Goal of the exercise -
Line by line, set down the records below from the first line through the line containing "## Overview". Omit the pictures.

(Dataset entries)
▬▬▬

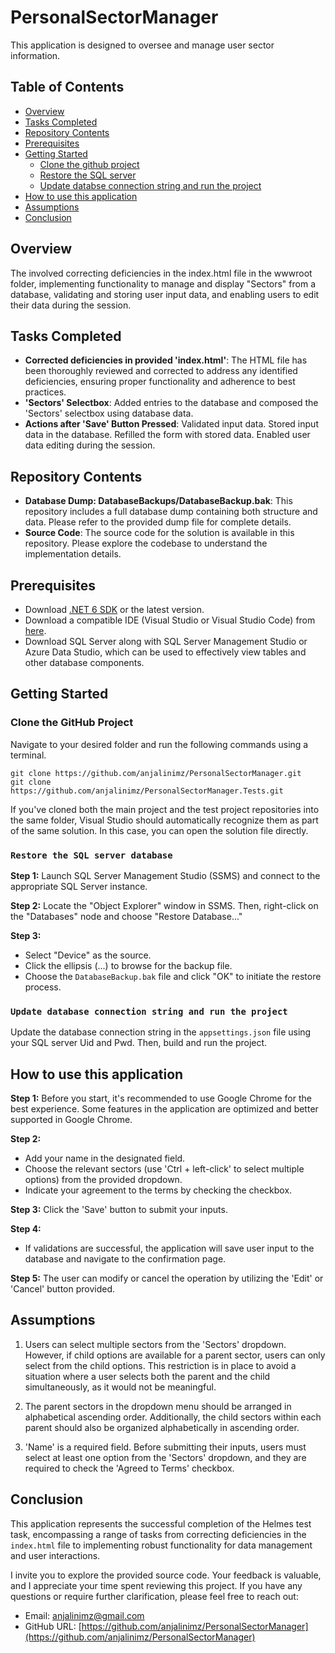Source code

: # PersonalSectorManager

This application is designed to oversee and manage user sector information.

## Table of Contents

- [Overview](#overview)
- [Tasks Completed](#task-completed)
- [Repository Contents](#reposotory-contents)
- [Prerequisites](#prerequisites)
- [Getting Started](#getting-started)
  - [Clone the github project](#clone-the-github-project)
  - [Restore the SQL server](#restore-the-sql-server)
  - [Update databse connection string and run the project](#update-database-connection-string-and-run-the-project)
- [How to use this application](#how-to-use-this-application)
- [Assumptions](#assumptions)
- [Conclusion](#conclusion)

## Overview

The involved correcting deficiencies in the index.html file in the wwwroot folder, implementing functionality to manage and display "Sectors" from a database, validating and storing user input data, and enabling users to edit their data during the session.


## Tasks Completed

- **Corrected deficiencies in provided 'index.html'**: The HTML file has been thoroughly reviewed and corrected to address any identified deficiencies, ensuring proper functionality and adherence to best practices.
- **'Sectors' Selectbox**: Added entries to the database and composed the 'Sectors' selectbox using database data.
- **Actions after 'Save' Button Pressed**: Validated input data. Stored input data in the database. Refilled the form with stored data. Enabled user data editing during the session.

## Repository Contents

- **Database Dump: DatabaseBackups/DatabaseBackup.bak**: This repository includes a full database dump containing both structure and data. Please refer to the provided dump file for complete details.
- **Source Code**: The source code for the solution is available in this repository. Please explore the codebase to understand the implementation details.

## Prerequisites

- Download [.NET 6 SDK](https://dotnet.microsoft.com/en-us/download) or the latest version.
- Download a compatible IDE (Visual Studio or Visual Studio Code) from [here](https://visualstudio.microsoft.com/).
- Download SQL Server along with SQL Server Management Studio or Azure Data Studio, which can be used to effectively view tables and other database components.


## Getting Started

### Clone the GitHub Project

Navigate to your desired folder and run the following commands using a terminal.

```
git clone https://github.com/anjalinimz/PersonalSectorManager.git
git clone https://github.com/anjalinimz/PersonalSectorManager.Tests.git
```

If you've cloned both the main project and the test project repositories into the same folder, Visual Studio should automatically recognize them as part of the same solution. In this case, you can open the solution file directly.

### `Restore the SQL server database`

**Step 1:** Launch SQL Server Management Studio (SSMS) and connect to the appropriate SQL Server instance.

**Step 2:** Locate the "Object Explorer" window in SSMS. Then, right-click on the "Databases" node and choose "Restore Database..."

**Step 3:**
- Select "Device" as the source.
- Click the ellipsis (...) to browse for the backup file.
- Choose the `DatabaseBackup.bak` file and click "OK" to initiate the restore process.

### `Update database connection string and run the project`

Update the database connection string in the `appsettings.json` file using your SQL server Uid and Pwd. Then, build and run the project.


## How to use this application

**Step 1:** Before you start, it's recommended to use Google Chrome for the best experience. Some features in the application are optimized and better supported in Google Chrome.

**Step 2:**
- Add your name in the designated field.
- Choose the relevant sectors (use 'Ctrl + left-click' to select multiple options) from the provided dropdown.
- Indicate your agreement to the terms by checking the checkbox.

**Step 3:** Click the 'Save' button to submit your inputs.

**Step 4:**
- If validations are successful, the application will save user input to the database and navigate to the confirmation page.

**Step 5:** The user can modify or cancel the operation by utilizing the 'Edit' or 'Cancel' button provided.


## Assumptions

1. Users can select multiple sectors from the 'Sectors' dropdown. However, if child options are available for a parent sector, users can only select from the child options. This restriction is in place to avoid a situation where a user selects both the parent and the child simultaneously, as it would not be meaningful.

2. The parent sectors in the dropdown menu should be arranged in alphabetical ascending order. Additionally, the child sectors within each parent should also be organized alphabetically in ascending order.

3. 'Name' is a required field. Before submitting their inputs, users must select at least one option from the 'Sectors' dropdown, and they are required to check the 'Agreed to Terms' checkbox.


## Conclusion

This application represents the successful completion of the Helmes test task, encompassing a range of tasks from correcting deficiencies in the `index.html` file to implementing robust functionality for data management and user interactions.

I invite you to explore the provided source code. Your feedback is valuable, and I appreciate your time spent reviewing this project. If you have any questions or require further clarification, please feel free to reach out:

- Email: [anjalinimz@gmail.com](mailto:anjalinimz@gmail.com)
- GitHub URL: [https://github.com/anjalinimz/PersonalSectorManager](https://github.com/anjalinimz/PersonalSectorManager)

▬▬▬

Response to the exercise -
Source code

: # PersonalSectorManager

This application is designed to oversee and manage user sector information.

## Table of Contents

- [Overview](#overview)
- [Tasks Completed](#task-completed)
- [Repository Contents](#reposotory-contents)
- [Prerequisites](#prerequisites)
- [Getting Started](#getting-started)
  - [Clone the github project](#clone-the-github-project)
  - [Restore the SQL server](#restore-the-sql-server)
  - [Update databse connection string and run the project](#update-database-connection-string-and-run-the-project)
- [How to use this application](#how-to-use-this-application)
- [Assumptions](#assumptions)
- [Conclusion](#conclusion)

## Overview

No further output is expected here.